* WHAT THE TASK REQUIRES *
Return exactly the lines of the records below, starting at the line that contains "- http://unity.moscow (design/front-end/back-end/launch)" and ending at the line that contains "Step1: if you’re", with both of those lines kept.

* Extracted data entries *
□ □ □ □ □

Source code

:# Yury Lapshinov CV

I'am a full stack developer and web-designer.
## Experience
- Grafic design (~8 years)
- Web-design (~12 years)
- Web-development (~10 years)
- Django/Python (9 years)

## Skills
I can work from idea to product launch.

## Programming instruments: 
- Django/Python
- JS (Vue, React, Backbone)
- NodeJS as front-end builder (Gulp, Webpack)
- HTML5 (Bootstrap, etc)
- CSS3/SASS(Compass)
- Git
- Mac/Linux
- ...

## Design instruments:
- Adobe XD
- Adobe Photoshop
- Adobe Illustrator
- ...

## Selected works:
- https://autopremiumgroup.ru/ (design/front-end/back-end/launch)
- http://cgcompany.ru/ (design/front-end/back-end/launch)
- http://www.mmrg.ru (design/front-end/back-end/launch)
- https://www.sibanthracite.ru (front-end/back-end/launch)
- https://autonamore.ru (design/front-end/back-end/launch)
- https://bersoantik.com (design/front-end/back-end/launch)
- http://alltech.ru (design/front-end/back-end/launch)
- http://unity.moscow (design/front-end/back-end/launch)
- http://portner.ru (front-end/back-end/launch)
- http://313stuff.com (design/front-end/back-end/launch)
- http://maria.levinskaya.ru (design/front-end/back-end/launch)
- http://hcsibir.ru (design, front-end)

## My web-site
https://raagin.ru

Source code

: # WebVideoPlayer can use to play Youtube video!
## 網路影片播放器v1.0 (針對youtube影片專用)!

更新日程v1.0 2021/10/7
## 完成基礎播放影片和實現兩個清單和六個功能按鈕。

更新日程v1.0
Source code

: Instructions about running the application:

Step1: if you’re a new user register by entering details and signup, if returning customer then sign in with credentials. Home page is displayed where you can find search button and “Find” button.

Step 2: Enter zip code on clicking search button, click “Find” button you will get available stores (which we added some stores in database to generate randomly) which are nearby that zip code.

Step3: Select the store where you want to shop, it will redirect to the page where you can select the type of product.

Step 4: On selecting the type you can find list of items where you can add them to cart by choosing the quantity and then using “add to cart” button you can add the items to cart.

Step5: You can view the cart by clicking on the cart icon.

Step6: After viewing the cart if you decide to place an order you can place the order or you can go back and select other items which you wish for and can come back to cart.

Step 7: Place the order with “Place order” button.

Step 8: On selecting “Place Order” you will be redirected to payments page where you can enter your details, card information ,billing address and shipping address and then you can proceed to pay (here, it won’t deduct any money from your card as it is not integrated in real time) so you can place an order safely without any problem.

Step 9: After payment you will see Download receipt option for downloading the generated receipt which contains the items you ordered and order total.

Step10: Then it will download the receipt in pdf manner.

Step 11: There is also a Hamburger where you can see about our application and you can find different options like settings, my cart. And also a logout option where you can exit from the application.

□ □ □ □ □

* RESPONSE AREA *
- http://unity.moscow (design/front-end/back-end/launch)
- http://portner.ru (front-end/back-end/launch)
- http://313stuff.com (design/front-end/back-end/launch)
- http://maria.levinskaya.ru (design/front-end/back-end/launch)
- http://hcsibir.ru (design, front-end)

## My web-site
https://raagin.ru

Source code

: # WebVideoPlayer can use to play Youtube video!
## 網路影片播放器v1.0 (針對youtube影片專用)!

更新日程v1.0 2021/10/7
## 完成基礎播放影片和實現兩個清單和六個功能按鈕。

更新日程v1.0
Source code

: Instructions about running the application:

Step1: if you’re a new user register by entering details and signup, if returning customer then sign in with credentials. Home page is displayed where you can find search button and “Find” button.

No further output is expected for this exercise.